• _THE DATA_:
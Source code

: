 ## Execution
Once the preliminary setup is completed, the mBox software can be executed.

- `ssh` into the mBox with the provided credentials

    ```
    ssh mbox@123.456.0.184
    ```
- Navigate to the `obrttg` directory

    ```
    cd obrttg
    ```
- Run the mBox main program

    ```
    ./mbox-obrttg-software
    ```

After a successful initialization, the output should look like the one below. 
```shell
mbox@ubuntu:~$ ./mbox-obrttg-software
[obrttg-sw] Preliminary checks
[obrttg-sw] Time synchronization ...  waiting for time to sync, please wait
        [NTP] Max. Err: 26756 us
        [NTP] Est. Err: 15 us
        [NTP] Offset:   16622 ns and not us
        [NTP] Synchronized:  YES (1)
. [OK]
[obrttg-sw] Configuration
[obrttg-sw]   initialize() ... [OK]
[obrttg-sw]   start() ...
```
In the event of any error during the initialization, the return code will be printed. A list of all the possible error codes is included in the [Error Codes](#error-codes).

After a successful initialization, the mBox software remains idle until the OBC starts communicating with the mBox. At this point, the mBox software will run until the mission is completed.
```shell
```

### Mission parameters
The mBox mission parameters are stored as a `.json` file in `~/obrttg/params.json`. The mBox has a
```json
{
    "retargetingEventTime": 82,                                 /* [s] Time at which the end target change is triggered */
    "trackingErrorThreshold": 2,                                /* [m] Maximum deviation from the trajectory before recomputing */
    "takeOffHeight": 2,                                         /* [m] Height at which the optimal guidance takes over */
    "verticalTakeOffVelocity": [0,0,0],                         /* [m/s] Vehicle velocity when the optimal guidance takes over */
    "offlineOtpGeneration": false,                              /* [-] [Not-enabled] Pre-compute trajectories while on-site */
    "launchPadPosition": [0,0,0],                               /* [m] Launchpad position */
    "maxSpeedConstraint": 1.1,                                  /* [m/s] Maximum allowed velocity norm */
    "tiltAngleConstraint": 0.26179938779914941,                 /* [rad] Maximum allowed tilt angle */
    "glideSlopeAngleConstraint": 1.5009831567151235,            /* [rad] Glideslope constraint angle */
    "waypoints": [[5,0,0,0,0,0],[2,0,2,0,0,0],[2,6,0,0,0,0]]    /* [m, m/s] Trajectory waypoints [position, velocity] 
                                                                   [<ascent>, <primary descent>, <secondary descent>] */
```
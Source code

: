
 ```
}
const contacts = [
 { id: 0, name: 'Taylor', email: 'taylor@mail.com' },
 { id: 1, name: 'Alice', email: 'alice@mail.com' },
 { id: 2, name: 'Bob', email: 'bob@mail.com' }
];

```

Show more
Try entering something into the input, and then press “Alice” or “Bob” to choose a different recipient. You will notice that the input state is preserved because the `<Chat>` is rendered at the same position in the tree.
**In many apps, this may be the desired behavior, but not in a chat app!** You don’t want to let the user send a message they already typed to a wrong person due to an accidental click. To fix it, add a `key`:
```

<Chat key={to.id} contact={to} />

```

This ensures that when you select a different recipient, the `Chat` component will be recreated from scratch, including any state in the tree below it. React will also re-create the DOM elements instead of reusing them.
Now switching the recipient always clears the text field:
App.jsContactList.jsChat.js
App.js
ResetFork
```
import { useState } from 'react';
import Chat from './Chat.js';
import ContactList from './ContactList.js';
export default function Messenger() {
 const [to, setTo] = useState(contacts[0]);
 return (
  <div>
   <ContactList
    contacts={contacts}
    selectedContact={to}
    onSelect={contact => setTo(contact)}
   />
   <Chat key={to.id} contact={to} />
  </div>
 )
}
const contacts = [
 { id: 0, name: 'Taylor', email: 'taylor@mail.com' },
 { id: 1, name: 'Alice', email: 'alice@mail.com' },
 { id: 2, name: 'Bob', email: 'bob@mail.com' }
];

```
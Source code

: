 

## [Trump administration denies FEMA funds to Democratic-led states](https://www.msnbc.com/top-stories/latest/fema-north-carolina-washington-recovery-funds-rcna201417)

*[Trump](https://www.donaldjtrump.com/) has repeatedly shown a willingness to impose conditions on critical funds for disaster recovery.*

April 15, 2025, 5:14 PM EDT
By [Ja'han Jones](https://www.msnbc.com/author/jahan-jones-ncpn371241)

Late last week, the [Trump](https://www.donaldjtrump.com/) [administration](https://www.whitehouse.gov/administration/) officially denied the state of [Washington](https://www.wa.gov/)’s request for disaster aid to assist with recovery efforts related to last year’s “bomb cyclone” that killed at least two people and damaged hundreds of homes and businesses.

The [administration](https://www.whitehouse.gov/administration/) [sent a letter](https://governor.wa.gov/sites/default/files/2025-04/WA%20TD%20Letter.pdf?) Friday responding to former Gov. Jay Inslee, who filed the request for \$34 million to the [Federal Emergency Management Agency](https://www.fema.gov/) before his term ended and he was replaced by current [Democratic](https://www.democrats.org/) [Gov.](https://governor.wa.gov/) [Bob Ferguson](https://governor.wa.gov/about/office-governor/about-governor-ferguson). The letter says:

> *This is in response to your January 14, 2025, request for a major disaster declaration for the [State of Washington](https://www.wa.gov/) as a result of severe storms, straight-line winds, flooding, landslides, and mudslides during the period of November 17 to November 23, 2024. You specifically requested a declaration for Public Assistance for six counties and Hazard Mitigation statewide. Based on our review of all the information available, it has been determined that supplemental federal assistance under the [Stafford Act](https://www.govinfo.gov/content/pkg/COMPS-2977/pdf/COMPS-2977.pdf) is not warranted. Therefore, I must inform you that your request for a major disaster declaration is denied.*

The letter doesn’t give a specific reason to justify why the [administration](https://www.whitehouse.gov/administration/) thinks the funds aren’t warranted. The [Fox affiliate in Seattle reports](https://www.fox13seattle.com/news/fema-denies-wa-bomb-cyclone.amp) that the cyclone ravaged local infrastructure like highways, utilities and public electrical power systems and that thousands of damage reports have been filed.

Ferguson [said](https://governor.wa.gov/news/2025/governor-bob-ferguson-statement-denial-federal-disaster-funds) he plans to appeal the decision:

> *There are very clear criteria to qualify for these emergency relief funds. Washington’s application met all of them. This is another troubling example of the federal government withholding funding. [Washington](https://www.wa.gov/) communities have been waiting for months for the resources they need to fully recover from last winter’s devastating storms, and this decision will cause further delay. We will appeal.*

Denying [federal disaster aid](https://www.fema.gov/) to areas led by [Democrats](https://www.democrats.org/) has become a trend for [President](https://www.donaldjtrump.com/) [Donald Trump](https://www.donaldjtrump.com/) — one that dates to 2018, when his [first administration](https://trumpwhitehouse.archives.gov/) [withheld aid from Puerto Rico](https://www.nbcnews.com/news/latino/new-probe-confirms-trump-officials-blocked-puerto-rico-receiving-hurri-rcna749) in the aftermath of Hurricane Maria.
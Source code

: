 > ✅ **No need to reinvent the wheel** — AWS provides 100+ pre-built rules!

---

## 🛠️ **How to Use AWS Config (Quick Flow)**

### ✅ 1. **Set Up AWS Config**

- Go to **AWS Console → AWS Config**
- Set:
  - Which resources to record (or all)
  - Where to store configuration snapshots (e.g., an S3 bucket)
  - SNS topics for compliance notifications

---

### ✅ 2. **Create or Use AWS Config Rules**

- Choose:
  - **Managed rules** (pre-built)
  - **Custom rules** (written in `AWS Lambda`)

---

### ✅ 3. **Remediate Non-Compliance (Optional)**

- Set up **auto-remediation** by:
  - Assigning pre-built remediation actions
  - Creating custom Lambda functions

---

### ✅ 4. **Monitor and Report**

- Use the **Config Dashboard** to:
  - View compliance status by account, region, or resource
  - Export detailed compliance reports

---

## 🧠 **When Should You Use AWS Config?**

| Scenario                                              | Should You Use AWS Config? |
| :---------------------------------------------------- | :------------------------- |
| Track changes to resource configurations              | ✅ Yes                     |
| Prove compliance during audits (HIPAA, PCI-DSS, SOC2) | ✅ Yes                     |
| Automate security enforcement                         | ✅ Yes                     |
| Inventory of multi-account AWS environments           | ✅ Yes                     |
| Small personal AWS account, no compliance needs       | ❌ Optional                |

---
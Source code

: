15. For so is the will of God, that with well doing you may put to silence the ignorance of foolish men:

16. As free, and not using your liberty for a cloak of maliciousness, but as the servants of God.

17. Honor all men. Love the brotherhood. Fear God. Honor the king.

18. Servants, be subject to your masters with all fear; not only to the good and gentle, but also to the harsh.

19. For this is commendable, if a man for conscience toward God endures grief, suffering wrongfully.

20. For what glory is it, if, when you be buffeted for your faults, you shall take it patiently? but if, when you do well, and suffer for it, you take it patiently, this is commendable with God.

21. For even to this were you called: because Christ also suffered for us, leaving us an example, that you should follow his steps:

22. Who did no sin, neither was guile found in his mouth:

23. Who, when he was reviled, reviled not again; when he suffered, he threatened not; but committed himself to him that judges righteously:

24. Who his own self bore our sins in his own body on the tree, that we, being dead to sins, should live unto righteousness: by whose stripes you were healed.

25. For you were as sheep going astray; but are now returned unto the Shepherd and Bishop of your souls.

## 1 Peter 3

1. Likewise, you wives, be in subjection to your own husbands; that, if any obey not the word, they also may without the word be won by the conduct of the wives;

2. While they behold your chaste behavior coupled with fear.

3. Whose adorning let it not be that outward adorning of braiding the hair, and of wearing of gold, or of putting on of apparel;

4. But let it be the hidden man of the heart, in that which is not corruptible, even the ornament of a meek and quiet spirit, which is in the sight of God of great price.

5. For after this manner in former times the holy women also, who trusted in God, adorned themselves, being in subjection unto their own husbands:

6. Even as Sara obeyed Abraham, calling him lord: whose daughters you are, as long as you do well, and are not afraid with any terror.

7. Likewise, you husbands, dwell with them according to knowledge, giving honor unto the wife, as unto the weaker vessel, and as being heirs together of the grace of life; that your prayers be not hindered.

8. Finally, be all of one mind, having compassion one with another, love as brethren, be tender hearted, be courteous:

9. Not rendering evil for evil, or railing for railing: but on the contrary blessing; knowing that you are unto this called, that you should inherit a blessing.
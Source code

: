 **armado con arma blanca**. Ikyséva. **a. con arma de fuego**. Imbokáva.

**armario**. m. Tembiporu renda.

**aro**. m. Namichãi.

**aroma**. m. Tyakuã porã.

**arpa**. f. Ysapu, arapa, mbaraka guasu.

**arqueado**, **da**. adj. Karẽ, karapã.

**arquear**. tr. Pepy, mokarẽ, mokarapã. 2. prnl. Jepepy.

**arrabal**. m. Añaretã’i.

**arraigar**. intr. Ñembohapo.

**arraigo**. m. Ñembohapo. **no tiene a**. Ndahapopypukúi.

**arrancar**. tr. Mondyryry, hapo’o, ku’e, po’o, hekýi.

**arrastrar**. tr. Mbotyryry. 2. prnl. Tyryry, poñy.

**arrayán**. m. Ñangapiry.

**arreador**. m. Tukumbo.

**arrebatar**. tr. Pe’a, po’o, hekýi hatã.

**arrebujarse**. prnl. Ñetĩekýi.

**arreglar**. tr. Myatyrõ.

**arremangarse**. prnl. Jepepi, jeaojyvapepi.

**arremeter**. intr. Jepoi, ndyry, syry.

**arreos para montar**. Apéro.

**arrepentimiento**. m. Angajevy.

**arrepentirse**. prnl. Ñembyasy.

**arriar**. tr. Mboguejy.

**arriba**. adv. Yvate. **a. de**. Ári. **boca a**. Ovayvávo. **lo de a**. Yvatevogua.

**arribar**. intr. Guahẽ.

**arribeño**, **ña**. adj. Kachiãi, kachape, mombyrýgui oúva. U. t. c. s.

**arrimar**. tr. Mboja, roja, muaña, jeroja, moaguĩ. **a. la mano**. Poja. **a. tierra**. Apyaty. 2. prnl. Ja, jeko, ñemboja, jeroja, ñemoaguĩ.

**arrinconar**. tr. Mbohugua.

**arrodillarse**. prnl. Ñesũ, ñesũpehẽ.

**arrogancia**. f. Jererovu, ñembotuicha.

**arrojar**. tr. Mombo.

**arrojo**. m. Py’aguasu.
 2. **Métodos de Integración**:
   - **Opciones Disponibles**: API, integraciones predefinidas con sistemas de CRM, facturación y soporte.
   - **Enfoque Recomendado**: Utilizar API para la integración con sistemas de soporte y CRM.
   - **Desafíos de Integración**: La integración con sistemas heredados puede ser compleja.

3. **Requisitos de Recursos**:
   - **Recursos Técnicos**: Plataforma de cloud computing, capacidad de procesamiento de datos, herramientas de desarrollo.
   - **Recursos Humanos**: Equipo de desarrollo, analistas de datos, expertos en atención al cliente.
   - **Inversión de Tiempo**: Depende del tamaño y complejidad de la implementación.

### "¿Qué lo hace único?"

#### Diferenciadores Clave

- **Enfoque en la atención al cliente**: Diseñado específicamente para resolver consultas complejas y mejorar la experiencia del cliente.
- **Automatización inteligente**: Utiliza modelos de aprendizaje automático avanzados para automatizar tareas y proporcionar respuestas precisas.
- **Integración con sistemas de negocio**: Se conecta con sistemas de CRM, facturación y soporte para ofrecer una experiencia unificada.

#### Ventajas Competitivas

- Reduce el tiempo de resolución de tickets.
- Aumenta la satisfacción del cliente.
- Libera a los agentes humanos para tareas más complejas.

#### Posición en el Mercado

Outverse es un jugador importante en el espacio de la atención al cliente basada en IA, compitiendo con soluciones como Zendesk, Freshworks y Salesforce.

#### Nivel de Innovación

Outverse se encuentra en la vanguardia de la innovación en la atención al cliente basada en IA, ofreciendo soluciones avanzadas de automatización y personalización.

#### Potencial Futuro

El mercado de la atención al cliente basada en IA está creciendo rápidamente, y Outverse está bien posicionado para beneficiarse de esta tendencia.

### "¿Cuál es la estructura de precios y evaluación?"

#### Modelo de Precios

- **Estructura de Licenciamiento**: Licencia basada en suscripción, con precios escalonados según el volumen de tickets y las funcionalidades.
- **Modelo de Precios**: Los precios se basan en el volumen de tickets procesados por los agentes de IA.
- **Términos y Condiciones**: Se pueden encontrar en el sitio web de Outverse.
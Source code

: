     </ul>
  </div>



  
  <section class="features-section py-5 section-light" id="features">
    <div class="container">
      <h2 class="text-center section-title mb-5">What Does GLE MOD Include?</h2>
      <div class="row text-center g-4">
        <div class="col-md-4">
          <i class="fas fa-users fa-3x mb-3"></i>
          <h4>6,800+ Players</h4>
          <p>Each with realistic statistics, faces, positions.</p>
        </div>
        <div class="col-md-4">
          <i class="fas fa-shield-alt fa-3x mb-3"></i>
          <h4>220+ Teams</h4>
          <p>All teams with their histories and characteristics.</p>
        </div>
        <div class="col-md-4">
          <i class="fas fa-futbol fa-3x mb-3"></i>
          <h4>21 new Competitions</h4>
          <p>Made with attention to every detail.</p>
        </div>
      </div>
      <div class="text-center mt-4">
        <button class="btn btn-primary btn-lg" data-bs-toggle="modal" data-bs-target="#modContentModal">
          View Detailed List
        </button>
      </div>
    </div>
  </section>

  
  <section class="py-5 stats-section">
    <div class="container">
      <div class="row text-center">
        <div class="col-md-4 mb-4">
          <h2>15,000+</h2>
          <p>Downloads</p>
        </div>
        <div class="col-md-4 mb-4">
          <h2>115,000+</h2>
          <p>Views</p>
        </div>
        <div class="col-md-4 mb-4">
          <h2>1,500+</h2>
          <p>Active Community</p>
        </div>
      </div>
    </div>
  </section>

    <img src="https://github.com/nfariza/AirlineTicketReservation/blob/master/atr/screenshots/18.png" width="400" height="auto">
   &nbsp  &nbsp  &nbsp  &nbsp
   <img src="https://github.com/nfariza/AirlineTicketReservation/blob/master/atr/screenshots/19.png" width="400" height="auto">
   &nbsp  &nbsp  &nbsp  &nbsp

• _EXERCISE DETAILS_:
Write out every line of the preceding listing that contains "experiencia".

• _WRITTEN RESPONSE_:
- **Enfoque en la atención al cliente**: Diseñado específicamente para resolver consultas complejas y mejorar la experiencia del cliente.
- **Integración con sistemas de negocio**: Se conecta con sistemas de CRM, facturación y soporte para ofrecer una experiencia unificada.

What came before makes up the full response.